(Plain-text document sources)
◇ ◇ ◇ ◇ ◇ ◇ ◇

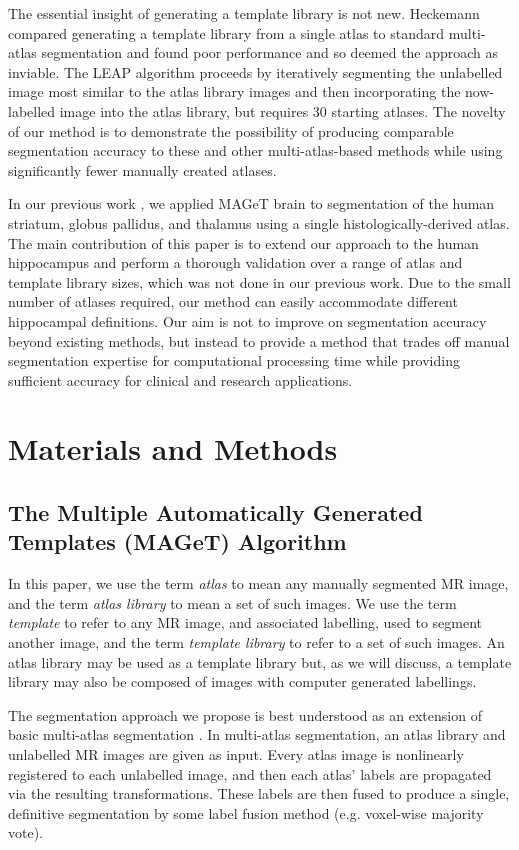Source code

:\documentclass{article}\usepackage[]{graphicx}\usepackage[]{color}
\begin{document}
The essential insight of generating a template library is not new.  Heckemann
\citep{Heckemann2006} compared generating a template library from a single atlas
to standard multi-atlas segmentation and found poor performance and so deemed
the approach as inviable.  The LEAP algorithm \citep{Wolz2010} proceeds by
iteratively segmenting the unlabelled image most similar to the atlas library
images and then incorporating the now-labelled image into the atlas library,
but requires 30 starting atlases.  The novelty of our method is to demonstrate
the possibility of producing comparable segmentation accuracy to these and
other multi-atlas-based methods while using significantly fewer manually
created atlases.

In our previous work \citep{Chakravarty2012}, we applied MAGeT brain to
segmentation of the human striatum, globus pallidus, and thalamus using a
single histologically-derived atlas. The main contribution of this paper is to
extend our approach to the human hippocampus and perform a thorough validation
over a range of atlas and template library sizes, which was not done in our
previous work.  Due to the small number of atlases required, our method can
easily accommodate different hippocampal definitions. Our aim is not to improve
on segmentation accuracy beyond existing methods, but instead to provide a
method that trades off manual segmentation expertise for computational
processing time while providing sufficient accuracy for clinical and research
applications.


\section{Materials and Methods} 
\subsection{The Multiple Automatically Generated Templates (MAGeT) Algorithm}

In this paper, we use the term {\it atlas} to mean any manually segmented MR
image, and the term {\it atlas library} to mean a set of such images.  We use
the term {\it template} to refer to any MR image, and associated labelling,
used to segment another image, and the term {\it template library} to refer to
a set of such images.  An atlas library may be used as a template library but,
as we will discuss, a template library may also be composed of images with
computer generated labellings. 

The segmentation approach we propose is best understood as an extension of
basic multi-atlas segmentation \citep{Collins2010}.  In multi-atlas segmentation,
an atlas library and unlabelled MR images are given as input.  Every atlas
image is nonlinearly registered to each unlabelled image, and then each atlas'
labels are propagated via the resulting transformations.  These labels are then
fused to produce a single, definitive segmentation by some label fusion method
(e.g.  voxel-wise majority vote). 
\end{document}
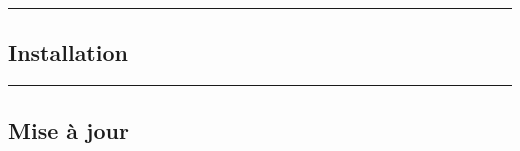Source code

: \documentclass[a4paper,10pt]{article}
\begin{document}
\color{green}\par\noindent\rule{\textwidth}{0.4pt}\color{white}

\color{green}
\subsection{Installation}\color{white}



\color{green}\par\noindent\rule{\textwidth}{0.4pt}\color{white}

\color{green}
\subsection{Mise à jour}\color{white}
\end{document}
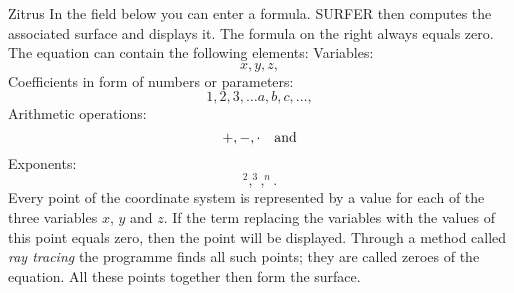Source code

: \begin{surferPage}{Zitrus}
In the field below you can enter a formula. SURFER then computes the associated surface and displays it. The formula on the right always equals zero.
\\
The equation can contain the following elements:
\newline
Variables:
\[x, y, z, \]
Coefficients in form of numbers or parameters:
\[1, 2, 3, \dots a, b, c, \dots, \]
Arithmetic operations:
\[+,  - , \cdot \quad \textnormal{and} \]
Exponents:
\[ ^2, ^3, ^n .\]
Every point of the coordinate system is represented by a value for each of the three variables  $x$, $y$ and $z$. If the term replacing the variables with the values of this point equals zero, then the point will be displayed. Through a method called \textit{ray tracing} the programme finds all such points; they are called zeroes of the equation. All these points together then form the surface.
\end{surferPage}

◇ ◇ ◇ ◇ ◇ ◇ ◇

■ ASSIGNMENT
Each line of the data that contains "equation" belongs in the answer.

■ SOLUTION TO THE PROBLEM
The equation can contain the following elements:
Every point of the coordinate system is represented by a value for each of the three variables  $x$, $y$ and $z$. If the term replacing the variables with the values of this point equals zero, then the point will be displayed. Through a method called \textit{ray tracing} the programme finds all such points; they are called zeroes of the equation. All these points together then form the surface.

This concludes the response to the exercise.